35. According to the ECtHR’s judgments, the interference in the freedom of communication must be prescribed by law. The legislation forming a legal basis for the interference must be “accessible”, adequately explicit and “foreseeable” in respect of results led by a certain act.
Secondly, the restriction in question must pursue “a legitimate aim”. Moreover, the interference must be necessary in a democratic society and proportionate (Silver and Others v. the United Kingdom, application no. 5947/72, ..., 25/3/1983, §§ 85-90; Klass and Other v. Germany, application no. 5029/71, 6/10/1978, §§ 42-55; Campbell v. the United Kingdom; application no. 13590/88, 25/3/1992, § 34).
36. Therefore, lawfulness and the issue as to whether there are grounds justifying the interference in question must be assessed according to specific circumstances of each case in examination as to whether the interference alleged to be made in the freedom of communication.

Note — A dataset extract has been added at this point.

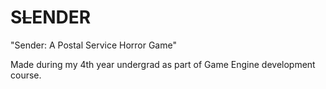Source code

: # S~~L~~ENDER

"Sender: A Postal Service Horror Game"

Made during my 4th year undergrad as part of Game Engine development course.

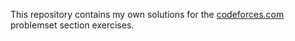 This repository contains my own solutions for the [codeforces.com](http://codeforces.com/) problemset section exercises.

c. Application of the General Principles to the Present Case
37. In the present case, it was decided by the disciplinary board of the prison where the applicant served his imprisonment sentence that the letter sent by the applicant’s friend, who was staying in another prison, to the applicant be seized as it was found unfavourable for praising the offence and offender and also including statements classified as organizational propaganda. Therefore, the public authorities interfered in the applicant’s freedom of communication.
38. Unless the above-cited interference relies on any of the justified reasons set out in Article 22 § 2 of the Constitution and meets the conditions set out in Article 13 of the same, it would constitute a violation of Article 22 of the Constitution. It is therefore determined whether the restriction in question is incompliance with the conditions set out in Article 13 of the Constitution such as not infringing upon the essence of this provision, being specified in the relevant articles of the Constitution, being prescribed by law and not being in conflict with the letter and spirit of the Constitution and the requirements of the democratic order of the society and the secular Republic and the principle of proportionality (see Ahmet Temiz, Application No.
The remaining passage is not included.